As a document made public yesterday shows, the court granted the motions filed by the Blockchain Association, John E. Deaton (representing 75,000 XRP investors), six XRP holders, Coinbase, the Crypto Council for Innovation (CCI), Valhil Capital, Cryptillian Payment Systems, Veri DAO, LLC, Reaper Financial, Accredify, InvestReady, New Sports Economy Institute (“NSEI”), and Paradigm.
#XRPCommunity #SECGov v. #Ripple #XRP Judge Torres has granted motions to file Amici Briefs. By November 18, 2022, the Association, six XRP holders, Coinbase, the CCI, Valhil, Cryptillian, Veri DAO, Reaper Financial, InvestReady, NSEI and Paradigm must file their formal briefs. pic.twitter.com/rb9HdmYVy7
— James K. Filan ???? 126k (beware of imposters) (@FilanLaw) November 14, 2022
Now, all applicants have until November 18 to file their amicus briefs. With Coinbase, the first supporter of Ripple has already filed its brief. In it, the U.S. exchange argues that the SEC has failed to provide adequate guidance to the crypto industry.
In addition, Coinbase argues that the fair notice defense is not valid in the absence of clear rules for the crypto market.
Therefore, the lack of notice-and-comment rulemaking should be heavily weighed by courts considering a fair notice defense, especially in cases like this one where the SEC seeks to impose strict liability on conduct that it previously signaled was lawful.
Is The SEC Playing Unfair With Ripple?
InvestReady (Accredify) and the New Sports Economy Institute (“NSEI”), which have spoken in support of the SEC, will also be able to formally file their briefs.
The New Sports Economy Institute (“NSEI”) filed its motion last week. In the brief, NSEI argues that cryptocurrencies such as XRP are “solely speculative instruments; you can trade them, but you cannot invest in them.”
In its argument, NSEI further argues that Ripple interprets the Howey test too broadly and “nitpicking at every turn and misconstruing the true intent.” Moreover, according to NSEI, the XRP price was significantly dependent on Ripple’s efforts.
One of the XRP community’s darling attorneys, Jeremy Hogan referenced via Twitter a thread from attorney Fred Rispoli explaining why the amicus brief may have been filed. “Crazy times, crazy stuff,” Hogan commented.
Rispoli posits that the U.S. agency may have drafted the amicus brief itself. According to the attorney, the NEIS amicus is fishy for several reasons.

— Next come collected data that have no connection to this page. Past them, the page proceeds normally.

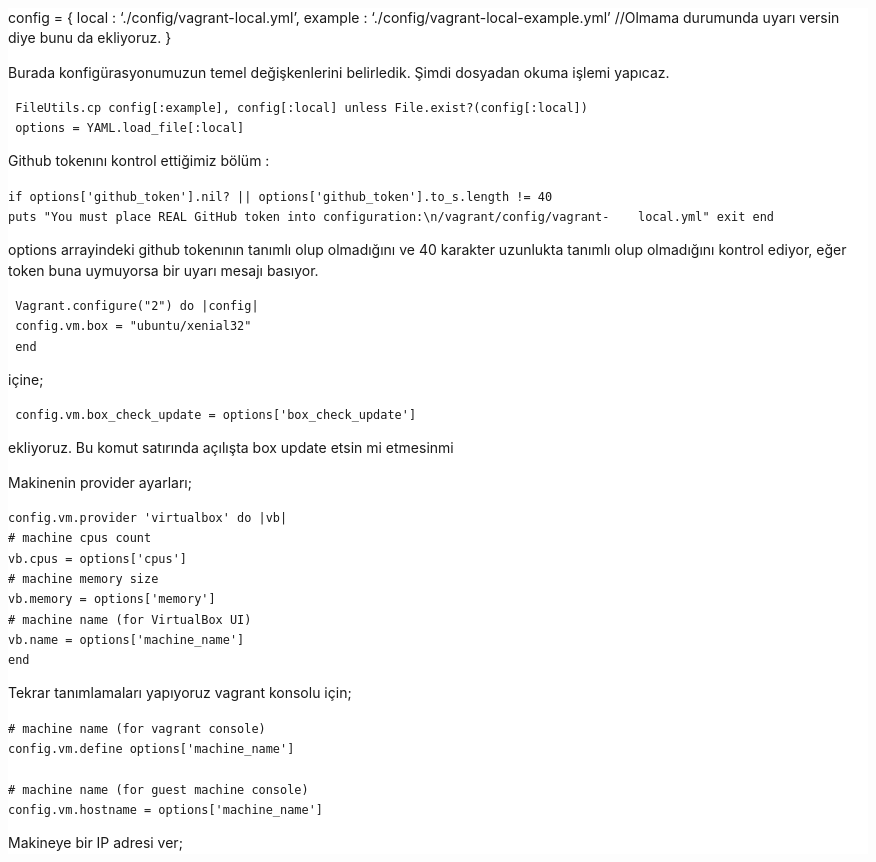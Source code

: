 config = {
local : ‘./config/vagrant-local.yml’,
example : ‘./config/vagrant-local-example.yml’ //Olmama durumunda uyarı versin diye bunu da ekliyoruz.
}

Burada konfigürasyonumuzun temel değişkenlerini belirledik. Şimdi dosyadan okuma işlemi yapıcaz.

     FileUtils.cp config[:example], config[:local] unless File.exist?(config[:local])
     options = YAML.load_file[:local]
     
Github tokenını kontrol ettiğimiz bölüm :

    if options['github_token'].nil? || options['github_token'].to_s.length != 40
    puts "You must place REAL GitHub token into configuration:\n/vagrant/config/vagrant-    local.yml" exit end

options arrayindeki github tokenının tanımlı olup olmadığını ve 40 karakter uzunlukta tanımlı olup olmadığını kontrol ediyor, eğer token buna uymuyorsa bir uyarı mesajı basıyor.

     Vagrant.configure("2") do |config|
     config.vm.box = "ubuntu/xenial32"
     end

içine;

     config.vm.box_check_update = options['box_check_update'] 

ekliyoruz.  Bu komut satırında açılışta box update etsin mi etmesinmi 

Makinenin provider ayarları;

    config.vm.provider 'virtualbox' do |vb|
    # machine cpus count
    vb.cpus = options['cpus']
    # machine memory size
    vb.memory = options['memory']
    # machine name (for VirtualBox UI)
    vb.name = options['machine_name']
    end

Tekrar tanımlamaları yapıyoruz vagrant konsolu için;

    # machine name (for vagrant console)
    config.vm.define options['machine_name']
 
    # machine name (for guest machine console)
    config.vm.hostname = options['machine_name']

Makineye bir IP adresi ver;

First, the company is not involved in the crypto industry at all. “Looking at its history it really only gets involved in cases as amicus when sports gambling issues are at play. So why is it getting involved here?”
The only open case NSEI has with the SEC reached a settlement in September. The only issue that remains to be resolved, he said, is the amount of penalty the company will have to pay to the SEC.

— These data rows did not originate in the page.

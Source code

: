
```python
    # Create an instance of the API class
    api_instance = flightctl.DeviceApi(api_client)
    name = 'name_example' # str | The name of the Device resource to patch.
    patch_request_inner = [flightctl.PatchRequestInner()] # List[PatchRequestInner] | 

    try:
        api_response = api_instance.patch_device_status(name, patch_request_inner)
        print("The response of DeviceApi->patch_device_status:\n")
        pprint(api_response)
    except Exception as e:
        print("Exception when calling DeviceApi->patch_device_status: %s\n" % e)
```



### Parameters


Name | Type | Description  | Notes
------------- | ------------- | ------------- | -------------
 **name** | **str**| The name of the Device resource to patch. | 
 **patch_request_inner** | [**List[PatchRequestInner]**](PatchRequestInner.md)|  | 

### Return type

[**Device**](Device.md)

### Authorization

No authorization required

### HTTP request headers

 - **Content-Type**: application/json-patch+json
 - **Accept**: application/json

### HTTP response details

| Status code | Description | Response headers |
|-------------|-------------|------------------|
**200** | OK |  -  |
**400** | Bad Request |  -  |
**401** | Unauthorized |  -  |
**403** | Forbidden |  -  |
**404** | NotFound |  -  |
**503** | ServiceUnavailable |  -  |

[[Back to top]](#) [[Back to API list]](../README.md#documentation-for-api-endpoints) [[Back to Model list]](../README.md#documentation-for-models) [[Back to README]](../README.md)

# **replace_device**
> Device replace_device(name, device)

Second, the law firm that filed the amicus is not the same firm that is representing NSEI in its lawsuit with the SEC. Oddly, further:
Amicus counsel’s office is, literally across the street from the SEC. And it appears a number of attorneys there have ties to the SEC.
A third argument that casts NEIS’s amicus brief in a curious light, according to Rispoli, is the fact that the filing actually reads as if it were written by the SEC.
As a final thought, the attorney expresses that this filing may reveals the desperation of the SEC in the end game with Ripple:
Right on page 28 (III, 1st para)–I think this is SEC begging the Court, realizing it is losing, to at least be explicit in limiting its holding to XRP only, and not use general language that could more easily be applied to the wider crypto universe, thus giving the SEC more of its coveted “flexibility” to pursue other projects.
At press time, the XRP price is stuck below the 50-, 100-, and 200-day moving averages after FTX sent the crypto market crashing across the board.